* **WHAT NEEDS TO BE DONE**: The answer must be every line from the listing that holds the string "textsc".

* **DATASET**:
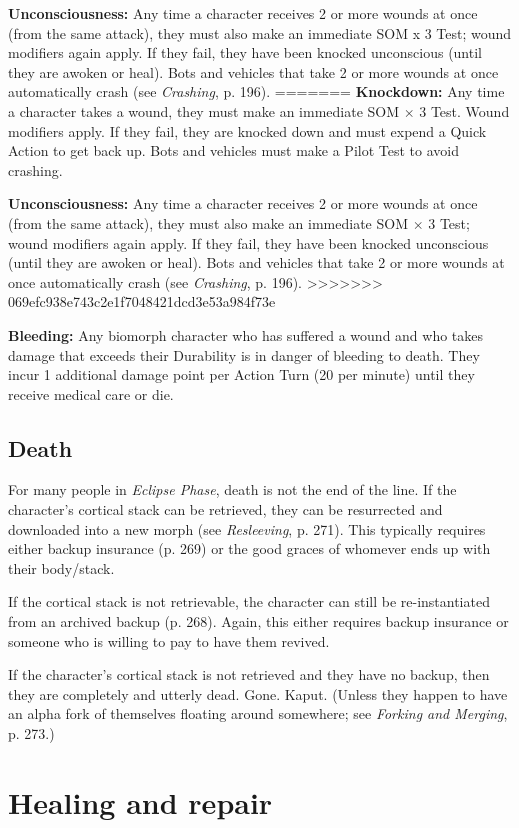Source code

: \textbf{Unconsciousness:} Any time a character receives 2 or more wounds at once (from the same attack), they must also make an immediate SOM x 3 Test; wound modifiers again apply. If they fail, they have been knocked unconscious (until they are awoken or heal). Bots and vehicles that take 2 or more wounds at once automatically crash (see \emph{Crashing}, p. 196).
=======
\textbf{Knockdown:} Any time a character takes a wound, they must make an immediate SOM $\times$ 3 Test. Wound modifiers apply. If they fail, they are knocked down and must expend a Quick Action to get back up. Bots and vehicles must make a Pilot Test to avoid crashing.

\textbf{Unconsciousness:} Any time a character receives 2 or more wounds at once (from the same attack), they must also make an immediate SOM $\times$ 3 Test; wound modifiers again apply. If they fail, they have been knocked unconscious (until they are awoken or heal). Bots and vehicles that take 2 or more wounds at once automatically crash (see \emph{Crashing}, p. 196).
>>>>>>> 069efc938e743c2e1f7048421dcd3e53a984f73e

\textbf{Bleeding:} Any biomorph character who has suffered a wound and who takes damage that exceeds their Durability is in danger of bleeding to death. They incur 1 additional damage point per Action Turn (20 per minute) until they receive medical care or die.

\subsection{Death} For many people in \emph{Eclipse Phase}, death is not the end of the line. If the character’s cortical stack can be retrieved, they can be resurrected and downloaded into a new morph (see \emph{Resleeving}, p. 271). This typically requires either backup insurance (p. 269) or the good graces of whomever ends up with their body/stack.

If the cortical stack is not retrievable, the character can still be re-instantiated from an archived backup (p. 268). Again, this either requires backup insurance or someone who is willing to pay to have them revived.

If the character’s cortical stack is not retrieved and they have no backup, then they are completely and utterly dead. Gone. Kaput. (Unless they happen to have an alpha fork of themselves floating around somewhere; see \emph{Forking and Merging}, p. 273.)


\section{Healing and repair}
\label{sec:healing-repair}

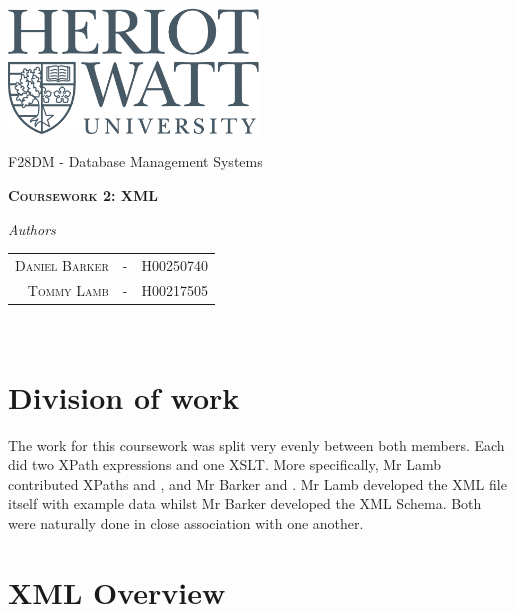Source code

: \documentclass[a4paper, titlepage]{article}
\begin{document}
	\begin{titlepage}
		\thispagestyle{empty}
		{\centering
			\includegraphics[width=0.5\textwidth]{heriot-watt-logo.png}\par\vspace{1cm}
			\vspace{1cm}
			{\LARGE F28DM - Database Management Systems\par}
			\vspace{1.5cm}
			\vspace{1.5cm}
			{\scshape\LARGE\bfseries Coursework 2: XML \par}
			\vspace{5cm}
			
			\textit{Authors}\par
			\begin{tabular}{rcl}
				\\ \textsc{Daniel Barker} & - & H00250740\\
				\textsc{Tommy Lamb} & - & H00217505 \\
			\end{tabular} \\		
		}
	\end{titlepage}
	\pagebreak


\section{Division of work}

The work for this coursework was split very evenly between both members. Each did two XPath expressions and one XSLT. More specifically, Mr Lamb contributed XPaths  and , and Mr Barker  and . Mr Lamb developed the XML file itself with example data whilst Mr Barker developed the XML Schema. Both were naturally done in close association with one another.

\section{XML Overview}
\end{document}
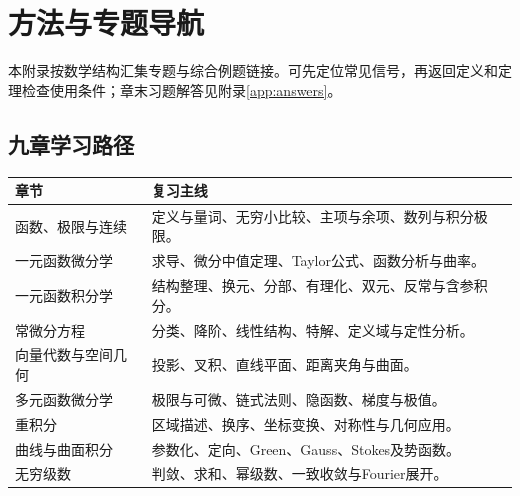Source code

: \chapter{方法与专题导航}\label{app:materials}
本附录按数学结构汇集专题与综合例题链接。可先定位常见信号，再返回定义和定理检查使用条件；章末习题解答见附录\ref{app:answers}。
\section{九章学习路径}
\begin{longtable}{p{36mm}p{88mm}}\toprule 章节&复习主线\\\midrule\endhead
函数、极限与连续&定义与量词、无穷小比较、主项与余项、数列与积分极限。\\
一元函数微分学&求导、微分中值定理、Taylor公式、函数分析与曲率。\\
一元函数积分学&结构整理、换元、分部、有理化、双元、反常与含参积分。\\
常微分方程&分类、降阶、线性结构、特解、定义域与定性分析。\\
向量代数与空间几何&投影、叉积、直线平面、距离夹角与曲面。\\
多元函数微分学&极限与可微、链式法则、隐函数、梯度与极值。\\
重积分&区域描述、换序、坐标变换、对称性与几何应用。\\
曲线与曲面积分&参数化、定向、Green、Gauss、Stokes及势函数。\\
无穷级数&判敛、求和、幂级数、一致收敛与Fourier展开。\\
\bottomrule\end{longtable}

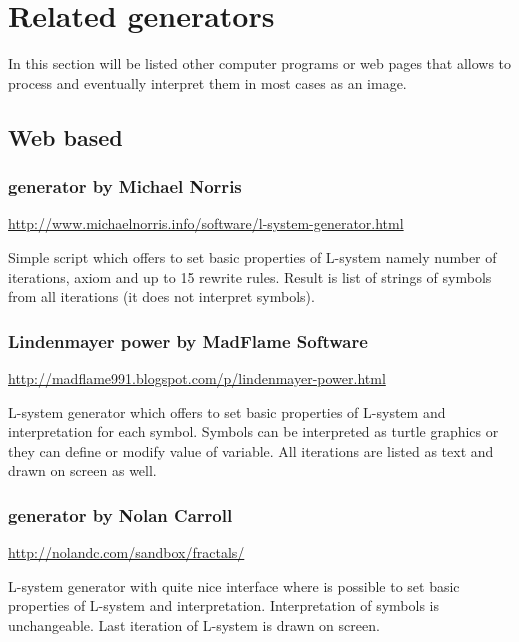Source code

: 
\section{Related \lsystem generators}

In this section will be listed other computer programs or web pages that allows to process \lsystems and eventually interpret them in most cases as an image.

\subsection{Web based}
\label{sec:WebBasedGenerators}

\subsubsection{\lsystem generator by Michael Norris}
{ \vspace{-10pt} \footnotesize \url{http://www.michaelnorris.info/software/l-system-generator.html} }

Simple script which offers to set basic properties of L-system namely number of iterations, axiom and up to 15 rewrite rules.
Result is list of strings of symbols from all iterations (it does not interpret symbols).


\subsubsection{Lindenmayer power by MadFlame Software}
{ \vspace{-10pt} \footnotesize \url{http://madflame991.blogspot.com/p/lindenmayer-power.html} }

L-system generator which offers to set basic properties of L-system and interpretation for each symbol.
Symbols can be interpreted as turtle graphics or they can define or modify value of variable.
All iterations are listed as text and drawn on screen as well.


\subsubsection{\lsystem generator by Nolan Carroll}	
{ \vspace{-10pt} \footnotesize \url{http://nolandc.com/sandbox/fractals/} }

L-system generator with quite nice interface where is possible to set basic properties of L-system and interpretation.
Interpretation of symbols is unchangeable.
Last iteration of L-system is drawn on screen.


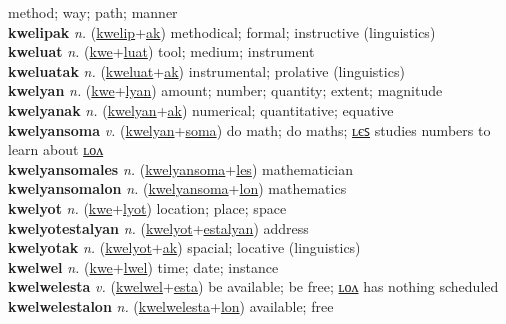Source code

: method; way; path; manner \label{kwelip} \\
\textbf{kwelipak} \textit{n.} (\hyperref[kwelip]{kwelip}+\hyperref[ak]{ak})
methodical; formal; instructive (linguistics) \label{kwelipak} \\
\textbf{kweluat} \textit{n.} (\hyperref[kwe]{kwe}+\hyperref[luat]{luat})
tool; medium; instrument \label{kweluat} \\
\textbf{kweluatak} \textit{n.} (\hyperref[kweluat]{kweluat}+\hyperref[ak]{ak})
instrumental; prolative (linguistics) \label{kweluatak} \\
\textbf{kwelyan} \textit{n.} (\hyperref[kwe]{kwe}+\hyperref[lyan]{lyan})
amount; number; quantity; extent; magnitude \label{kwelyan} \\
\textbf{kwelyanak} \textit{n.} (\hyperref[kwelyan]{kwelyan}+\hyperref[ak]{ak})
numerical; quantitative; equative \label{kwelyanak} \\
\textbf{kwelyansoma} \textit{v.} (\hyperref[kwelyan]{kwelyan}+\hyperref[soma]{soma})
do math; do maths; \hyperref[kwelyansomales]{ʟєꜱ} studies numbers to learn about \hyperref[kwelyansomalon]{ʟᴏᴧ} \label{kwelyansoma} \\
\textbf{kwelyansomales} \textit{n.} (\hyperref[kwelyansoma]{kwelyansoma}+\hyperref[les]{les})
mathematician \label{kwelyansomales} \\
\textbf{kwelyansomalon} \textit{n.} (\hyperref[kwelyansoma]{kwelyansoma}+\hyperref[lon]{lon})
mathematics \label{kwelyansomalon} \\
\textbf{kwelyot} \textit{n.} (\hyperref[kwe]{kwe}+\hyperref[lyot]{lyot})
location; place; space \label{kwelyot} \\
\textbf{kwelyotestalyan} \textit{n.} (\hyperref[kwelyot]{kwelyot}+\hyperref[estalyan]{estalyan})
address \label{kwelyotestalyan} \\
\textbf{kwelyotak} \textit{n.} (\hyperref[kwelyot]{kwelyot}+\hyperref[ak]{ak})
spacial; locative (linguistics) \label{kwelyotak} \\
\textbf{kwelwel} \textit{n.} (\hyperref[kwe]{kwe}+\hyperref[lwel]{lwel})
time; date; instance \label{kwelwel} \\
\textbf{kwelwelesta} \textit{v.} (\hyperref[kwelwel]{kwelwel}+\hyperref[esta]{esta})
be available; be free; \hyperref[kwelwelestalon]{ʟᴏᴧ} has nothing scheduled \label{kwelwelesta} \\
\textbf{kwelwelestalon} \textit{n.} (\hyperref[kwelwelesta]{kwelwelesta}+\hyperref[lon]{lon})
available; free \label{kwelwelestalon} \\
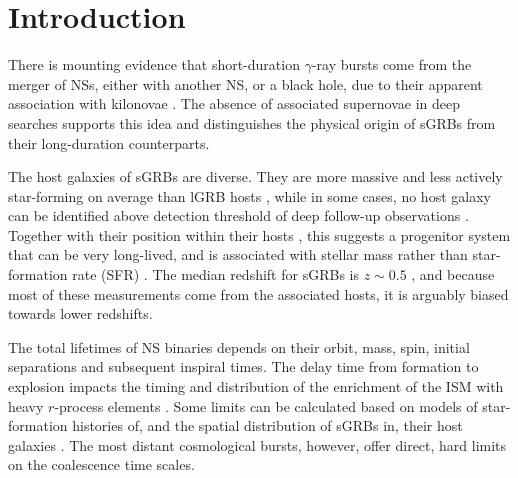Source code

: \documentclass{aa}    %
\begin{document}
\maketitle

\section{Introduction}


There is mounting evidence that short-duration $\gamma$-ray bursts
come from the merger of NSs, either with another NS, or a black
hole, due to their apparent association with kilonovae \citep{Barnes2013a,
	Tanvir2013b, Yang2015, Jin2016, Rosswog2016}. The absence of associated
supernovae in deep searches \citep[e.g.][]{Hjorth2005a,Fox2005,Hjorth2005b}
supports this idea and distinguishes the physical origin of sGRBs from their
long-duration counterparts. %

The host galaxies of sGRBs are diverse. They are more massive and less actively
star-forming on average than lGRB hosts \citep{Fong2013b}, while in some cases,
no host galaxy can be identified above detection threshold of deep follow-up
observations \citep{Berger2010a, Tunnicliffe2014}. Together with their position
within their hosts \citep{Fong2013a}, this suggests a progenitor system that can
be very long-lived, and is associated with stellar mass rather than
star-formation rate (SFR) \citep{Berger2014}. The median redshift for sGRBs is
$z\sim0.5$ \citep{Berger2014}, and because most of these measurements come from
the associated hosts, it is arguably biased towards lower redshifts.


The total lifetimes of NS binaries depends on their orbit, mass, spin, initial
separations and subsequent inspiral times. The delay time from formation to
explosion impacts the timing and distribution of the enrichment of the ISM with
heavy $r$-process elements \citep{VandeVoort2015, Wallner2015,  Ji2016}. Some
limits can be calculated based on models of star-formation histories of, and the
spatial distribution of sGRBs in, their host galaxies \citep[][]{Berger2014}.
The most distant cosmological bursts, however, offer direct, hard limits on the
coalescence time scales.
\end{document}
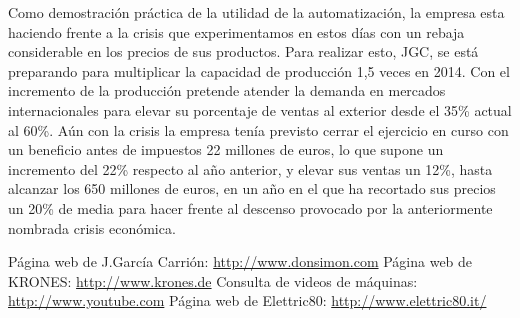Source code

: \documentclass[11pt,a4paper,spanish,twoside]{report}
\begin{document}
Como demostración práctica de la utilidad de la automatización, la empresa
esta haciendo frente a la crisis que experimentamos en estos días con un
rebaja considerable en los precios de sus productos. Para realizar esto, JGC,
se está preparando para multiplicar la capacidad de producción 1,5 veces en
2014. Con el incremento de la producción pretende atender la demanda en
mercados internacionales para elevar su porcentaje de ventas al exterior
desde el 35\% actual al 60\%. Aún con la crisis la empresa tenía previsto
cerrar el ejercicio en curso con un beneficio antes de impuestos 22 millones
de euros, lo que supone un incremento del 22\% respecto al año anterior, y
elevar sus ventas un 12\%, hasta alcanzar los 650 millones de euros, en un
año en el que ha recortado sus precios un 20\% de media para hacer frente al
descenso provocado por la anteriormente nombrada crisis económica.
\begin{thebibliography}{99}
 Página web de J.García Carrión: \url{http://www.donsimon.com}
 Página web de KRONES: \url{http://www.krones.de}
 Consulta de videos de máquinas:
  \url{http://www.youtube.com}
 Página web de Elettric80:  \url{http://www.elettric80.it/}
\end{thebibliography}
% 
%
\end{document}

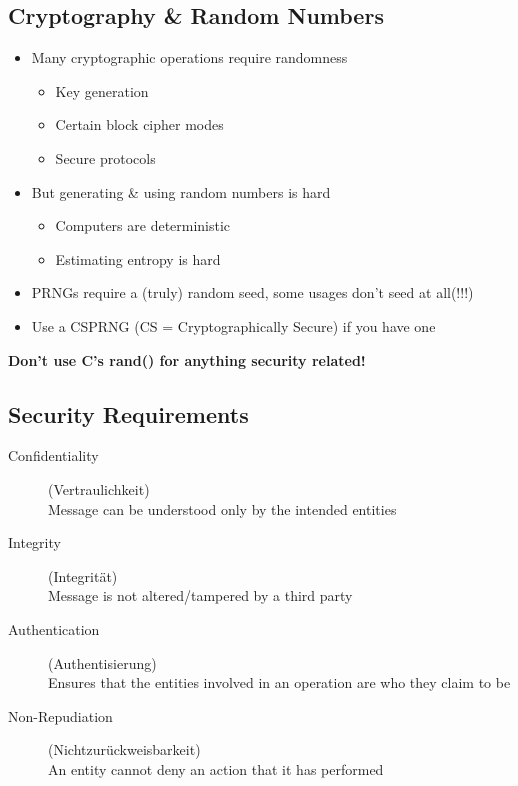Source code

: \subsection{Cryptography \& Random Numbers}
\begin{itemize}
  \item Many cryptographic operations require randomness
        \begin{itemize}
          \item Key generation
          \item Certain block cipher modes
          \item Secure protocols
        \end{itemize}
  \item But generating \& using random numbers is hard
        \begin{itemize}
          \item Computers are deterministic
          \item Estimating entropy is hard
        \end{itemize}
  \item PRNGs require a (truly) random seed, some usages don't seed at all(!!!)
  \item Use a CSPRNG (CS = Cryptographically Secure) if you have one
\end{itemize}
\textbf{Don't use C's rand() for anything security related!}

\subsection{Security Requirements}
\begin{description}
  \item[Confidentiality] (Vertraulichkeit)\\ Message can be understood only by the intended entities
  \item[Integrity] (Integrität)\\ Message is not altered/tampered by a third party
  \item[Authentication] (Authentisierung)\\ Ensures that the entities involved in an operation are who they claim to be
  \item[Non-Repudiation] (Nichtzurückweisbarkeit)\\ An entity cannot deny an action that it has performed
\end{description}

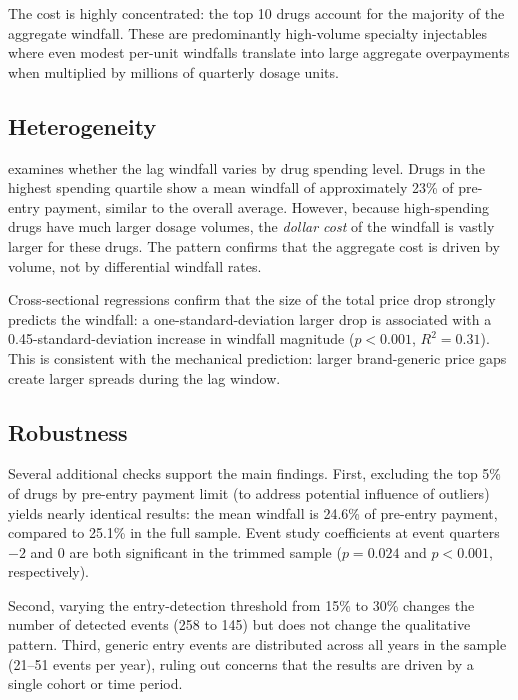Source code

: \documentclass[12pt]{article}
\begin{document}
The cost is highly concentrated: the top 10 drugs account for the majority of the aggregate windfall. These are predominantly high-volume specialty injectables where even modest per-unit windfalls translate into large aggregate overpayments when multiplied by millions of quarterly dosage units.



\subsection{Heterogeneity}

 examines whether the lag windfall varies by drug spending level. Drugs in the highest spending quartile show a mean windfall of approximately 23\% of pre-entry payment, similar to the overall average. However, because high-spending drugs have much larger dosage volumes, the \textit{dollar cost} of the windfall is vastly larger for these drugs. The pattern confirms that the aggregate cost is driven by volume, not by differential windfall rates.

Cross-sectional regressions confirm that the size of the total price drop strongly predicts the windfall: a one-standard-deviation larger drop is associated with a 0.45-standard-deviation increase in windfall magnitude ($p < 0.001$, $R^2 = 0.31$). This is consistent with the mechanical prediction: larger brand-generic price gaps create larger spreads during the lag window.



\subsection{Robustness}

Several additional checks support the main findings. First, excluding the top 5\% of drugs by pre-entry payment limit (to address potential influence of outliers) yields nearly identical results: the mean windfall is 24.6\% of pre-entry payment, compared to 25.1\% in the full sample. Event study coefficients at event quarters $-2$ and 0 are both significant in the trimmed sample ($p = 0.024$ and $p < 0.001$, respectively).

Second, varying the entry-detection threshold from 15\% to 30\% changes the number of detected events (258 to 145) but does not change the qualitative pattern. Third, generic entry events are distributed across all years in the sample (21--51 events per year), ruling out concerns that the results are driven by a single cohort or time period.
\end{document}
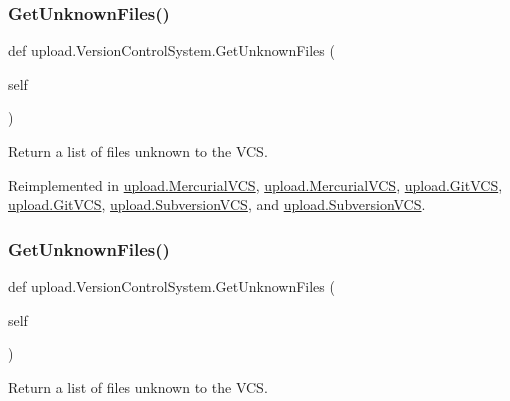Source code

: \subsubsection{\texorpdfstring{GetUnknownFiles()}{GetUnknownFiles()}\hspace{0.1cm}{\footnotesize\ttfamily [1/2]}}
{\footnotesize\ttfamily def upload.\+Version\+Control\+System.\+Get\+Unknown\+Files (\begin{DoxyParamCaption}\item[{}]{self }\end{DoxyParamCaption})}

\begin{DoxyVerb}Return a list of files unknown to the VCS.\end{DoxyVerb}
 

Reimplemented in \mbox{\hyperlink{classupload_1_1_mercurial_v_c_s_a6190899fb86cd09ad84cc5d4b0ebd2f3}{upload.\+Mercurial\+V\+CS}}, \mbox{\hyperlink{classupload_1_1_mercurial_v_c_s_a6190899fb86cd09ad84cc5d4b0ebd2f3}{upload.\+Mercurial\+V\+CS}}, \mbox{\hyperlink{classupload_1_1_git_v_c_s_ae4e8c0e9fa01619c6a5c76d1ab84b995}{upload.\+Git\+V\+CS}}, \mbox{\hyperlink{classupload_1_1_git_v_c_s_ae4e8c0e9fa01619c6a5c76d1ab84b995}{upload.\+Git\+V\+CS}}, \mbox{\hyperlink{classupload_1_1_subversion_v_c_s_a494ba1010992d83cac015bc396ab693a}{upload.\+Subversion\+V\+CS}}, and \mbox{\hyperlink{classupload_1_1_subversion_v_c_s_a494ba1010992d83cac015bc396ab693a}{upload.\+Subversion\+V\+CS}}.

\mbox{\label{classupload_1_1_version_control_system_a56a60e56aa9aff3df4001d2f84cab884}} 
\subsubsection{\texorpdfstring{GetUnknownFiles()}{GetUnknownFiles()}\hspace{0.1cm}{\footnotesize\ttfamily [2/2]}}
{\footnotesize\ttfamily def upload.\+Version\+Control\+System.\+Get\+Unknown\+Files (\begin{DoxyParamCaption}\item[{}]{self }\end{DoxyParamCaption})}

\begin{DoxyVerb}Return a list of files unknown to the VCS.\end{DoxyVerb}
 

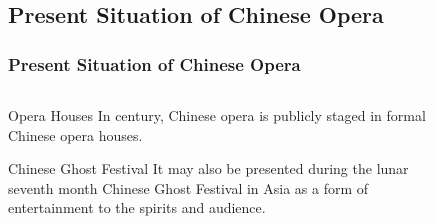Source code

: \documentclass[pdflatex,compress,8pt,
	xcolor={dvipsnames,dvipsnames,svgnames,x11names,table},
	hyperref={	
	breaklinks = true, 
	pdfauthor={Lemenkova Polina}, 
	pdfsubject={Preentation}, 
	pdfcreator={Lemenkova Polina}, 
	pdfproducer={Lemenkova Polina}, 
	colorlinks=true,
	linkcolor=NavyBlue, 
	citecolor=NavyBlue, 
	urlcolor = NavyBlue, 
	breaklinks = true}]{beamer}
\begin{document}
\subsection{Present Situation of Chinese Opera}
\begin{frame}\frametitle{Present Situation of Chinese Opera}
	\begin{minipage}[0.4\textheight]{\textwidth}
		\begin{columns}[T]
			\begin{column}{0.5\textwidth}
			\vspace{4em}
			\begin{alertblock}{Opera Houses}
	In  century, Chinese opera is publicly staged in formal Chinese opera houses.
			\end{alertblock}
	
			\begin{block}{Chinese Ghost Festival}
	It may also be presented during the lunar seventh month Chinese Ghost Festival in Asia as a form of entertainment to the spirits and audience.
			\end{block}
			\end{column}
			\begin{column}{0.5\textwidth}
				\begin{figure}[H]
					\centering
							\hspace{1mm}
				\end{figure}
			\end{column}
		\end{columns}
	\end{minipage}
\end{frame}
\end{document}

* **ANSWER SECTION**:
				\\ \textsc{Daniel Barker} & - & H00250740\\
				\textsc{Tommy Lamb} & - & H00217505 \\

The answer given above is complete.